*** Dataset records Section Begins ***

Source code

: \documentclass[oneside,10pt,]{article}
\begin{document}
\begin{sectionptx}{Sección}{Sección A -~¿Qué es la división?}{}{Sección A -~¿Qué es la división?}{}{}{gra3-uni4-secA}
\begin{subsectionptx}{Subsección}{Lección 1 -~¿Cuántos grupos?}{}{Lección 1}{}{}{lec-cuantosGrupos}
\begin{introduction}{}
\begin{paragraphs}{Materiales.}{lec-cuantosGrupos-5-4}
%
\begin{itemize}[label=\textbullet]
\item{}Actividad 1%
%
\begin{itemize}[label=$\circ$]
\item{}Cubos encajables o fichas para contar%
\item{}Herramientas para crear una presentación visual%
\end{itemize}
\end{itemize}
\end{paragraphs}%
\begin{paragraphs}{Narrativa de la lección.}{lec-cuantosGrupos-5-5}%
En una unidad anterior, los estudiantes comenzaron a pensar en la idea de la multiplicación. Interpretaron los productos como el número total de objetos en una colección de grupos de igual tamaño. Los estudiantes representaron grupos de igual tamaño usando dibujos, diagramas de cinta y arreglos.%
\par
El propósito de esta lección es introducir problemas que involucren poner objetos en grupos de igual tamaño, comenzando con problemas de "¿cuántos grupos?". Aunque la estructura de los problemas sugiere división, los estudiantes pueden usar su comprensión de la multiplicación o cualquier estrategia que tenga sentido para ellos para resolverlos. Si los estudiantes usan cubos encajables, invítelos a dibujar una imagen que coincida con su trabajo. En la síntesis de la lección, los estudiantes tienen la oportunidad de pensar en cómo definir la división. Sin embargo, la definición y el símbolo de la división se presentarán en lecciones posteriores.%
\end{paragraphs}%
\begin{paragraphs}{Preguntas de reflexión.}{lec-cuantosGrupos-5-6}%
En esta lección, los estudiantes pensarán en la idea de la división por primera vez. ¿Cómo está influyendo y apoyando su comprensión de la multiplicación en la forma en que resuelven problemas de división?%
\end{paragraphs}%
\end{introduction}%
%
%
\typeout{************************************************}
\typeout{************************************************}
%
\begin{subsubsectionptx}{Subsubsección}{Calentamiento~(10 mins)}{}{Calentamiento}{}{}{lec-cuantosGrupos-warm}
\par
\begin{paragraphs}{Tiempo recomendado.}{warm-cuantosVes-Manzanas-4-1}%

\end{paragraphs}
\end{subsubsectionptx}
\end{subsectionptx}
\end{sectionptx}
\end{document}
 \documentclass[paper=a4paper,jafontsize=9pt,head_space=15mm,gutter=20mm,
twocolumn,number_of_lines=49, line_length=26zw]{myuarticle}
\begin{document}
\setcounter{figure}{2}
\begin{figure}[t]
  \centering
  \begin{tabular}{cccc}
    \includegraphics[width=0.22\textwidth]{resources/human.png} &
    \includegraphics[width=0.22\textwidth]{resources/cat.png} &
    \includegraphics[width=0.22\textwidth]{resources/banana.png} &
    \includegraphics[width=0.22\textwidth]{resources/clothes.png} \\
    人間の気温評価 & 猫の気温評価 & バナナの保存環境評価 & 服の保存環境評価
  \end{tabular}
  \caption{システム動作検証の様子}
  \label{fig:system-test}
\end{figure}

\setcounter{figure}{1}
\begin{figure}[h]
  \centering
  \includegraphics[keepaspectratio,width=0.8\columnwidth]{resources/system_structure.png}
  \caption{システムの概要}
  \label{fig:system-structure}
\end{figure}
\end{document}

*** Dataset records Section Ends ***

Find each line above with the string "cuantosGrupos", then report how many there are. Write only the number.

5